Innenverwaltung sperrt sich
Uneinigkeit gibt es nach taz-Informationen etwa zu aufenthaltsrechlichen Fragen. Dafür zuständig ist die der Innenverwaltung unterstehende Ausländerbehörde. Rot-Rot-Grün will laut Koalitionsvertrag „die bestehenden aufenthaltsrechtlichen Möglichkeiten für die Legalisierung, Erteilung und Verlängerung von Aufenthaltsrechten nach humanitären Gesichtspunkten ausschöpfen“. Bislang aber werden die rechtlichen Spielräume von der Ausländerbehörde oft nicht genutzt – und offenbar sperrt sich die Innenverwaltung dagegen, großzügiger zu agieren.
Zum Beispiel bei der Erteilung von sogenannten Ausbildungsduldungen: Das sind fünfjährige Aufenthaltstitel für die Zeit der Ausbildung und zwei Jahre Beschäftigung danach. Oder beim Familiennachzug von minderjährigen Flüchtlingen: Hier haben sich die bundesrechtlichen Vorgaben zwar verschärft; die lokalen Ausländerbehörden können aber weiterhin im Einzelfall eine „besondere Härte“ erkennen und dem Auswärtigen Amt empfehlen, der ganzen Familie – auch den Geschwistern – ein Visum zu geben. Das geschehe oft aber nicht, beklagen AnwältInnen immer wieder.

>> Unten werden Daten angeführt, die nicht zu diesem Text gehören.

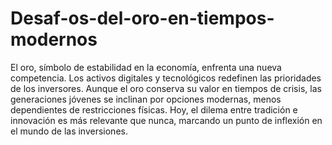 # Desaf-os-del-oro-en-tiempos-modernos
El oro, símbolo de estabilidad en la economía, enfrenta una nueva competencia. Los activos digitales y tecnológicos redefinen las prioridades de los inversores.
Aunque el oro conserva su valor en tiempos de crisis, las generaciones jóvenes se inclinan por opciones modernas, menos dependientes de restricciones físicas.
Hoy, el dilema entre tradición e innovación es más relevante que nunca, marcando un punto de inflexión en el mundo de las inversiones. 
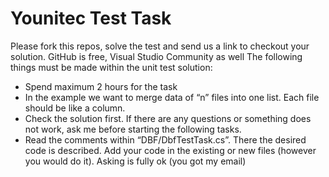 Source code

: # Younitec Test Task

Please fork this repos, solve the test and send us a link to checkout your solution. GitHub is free, Visual Studio Community as well
The following things must be made within the unit test solution:
* Spend maximum 2 hours for the task
* In the example we want to merge data of “n” files into one list. Each file should be like a column.
* Check the solution first. If there are any questions or something does not work, ask me before starting the following tasks.
* Read the comments within “DBF/DbfTestTask.cs”. There the desired code is described. Add your code in the existing or new files (however you would do it). Asking is fully ok (you got my email)
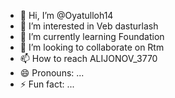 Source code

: - 👋 Hi, I’m @Oyatulloh14
- 👀 I’m interested in Veb dasturlash
- 🌱 I’m currently learning Foundation
- 💞️ I’m looking to collaborate on Rtm
- 📫 How to reach ALIJONOV_3770
- 😄 Pronouns: ...
- ⚡ Fun fact: ...

<!---
Oyatulloh14/Oyatulloh14 is a ✨ special ✨ repository because its `README.md` (this file) appears on your GitHub profile.
You can click the Preview link to take a look at your changes.
--->
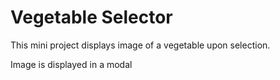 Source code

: <h1>Vegetable Selector</h1>
<p>This mini project displays image of a vegetable upon selection.</p>
<p>Image is displayed in a modal</p>

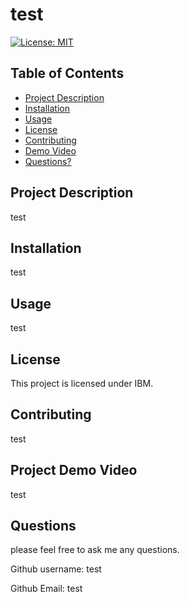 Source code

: # test
  [![License: MIT](https://img.shields.io/badge/License-MIT-yellow.svg)](https://opensource.org/licenses/MIT)

  ## Table of Contents

  * [Project Description](#project-description)
  * [Installation](#installation)
  * [Usage](#usage)
  * [License](#license)
  * [Contributing](#contributing)
  * [Demo Video](#Project-Demo-Video)
  * [Questions?](#questions)

  ## Project Description
  
  test
  
  ## Installation
  
  test
  
  ## Usage
  
  test
  
  ## License
  
  This project is licensed under IBM. 

  
  
  ## Contributing
  
  test
  
  ## Project Demo Video
  
  test
  
  ## Questions
  
  please feel free to ask me any questions.
  
  Github username: test
  
  Github Email: test

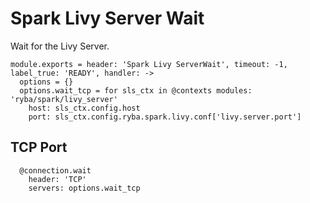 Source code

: 
# Spark Livy Server Wait

Wait for the Livy Server.

    module.exports = header: 'Spark Livy ServerWait', timeout: -1, label_true: 'READY', handler: ->
      options = {}
      options.wait_tcp = for sls_ctx in @contexts modules: 'ryba/spark/livy_server'
        host: sls_ctx.config.host
        port: sls_ctx.config.ryba.spark.livy.conf['livy.server.port']

## TCP Port

      @connection.wait
        header: 'TCP'
        servers: options.wait_tcp
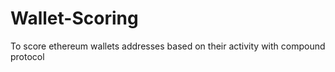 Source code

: # Wallet-Scoring
To score ethereum wallets addresses based on their activity with compound protocol
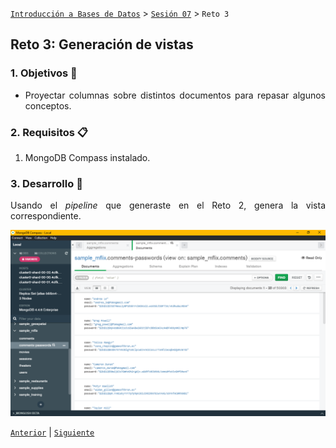 [`Introducción a Bases de Datos`](../README.md) > [`Sesión 07`](README.md) > `Reto 3`
    
## Reto 3: Generación de vistas

<div style="text-align: justify;">

### 1. Objetivos :dart: 

- Proyectar columnas sobre distintos documentos para repasar algunos conceptos.

### 2. Requisitos :clipboard:

1. MongoDB Compass instalado.

### 3. Desarrollo :rocket:

Usando el *pipeline* que generaste en el Reto 2, genera la vista correspondiente.

![imagen](evidences/Reto-03.png)

[`Anterior`](Reto-02.md) | [`Siguiente`](Ejercicios.md)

Gestritten wird natürlich auch übers Geld. Schon im Frühjahr wurde bei der Konferenz „Planbar“ zum Integrationskonzept, an der über 90 Initiativen, Gruppen, Projekte, NGOs und Verbände teilgenommen haben, die Vorgabe kritisiert, das Ganze müsse „kostenneutral“ sein – sprich: Mehr als das, was im Haushalt 2018/19 dafür vorgesehen ist, werde es nicht geben.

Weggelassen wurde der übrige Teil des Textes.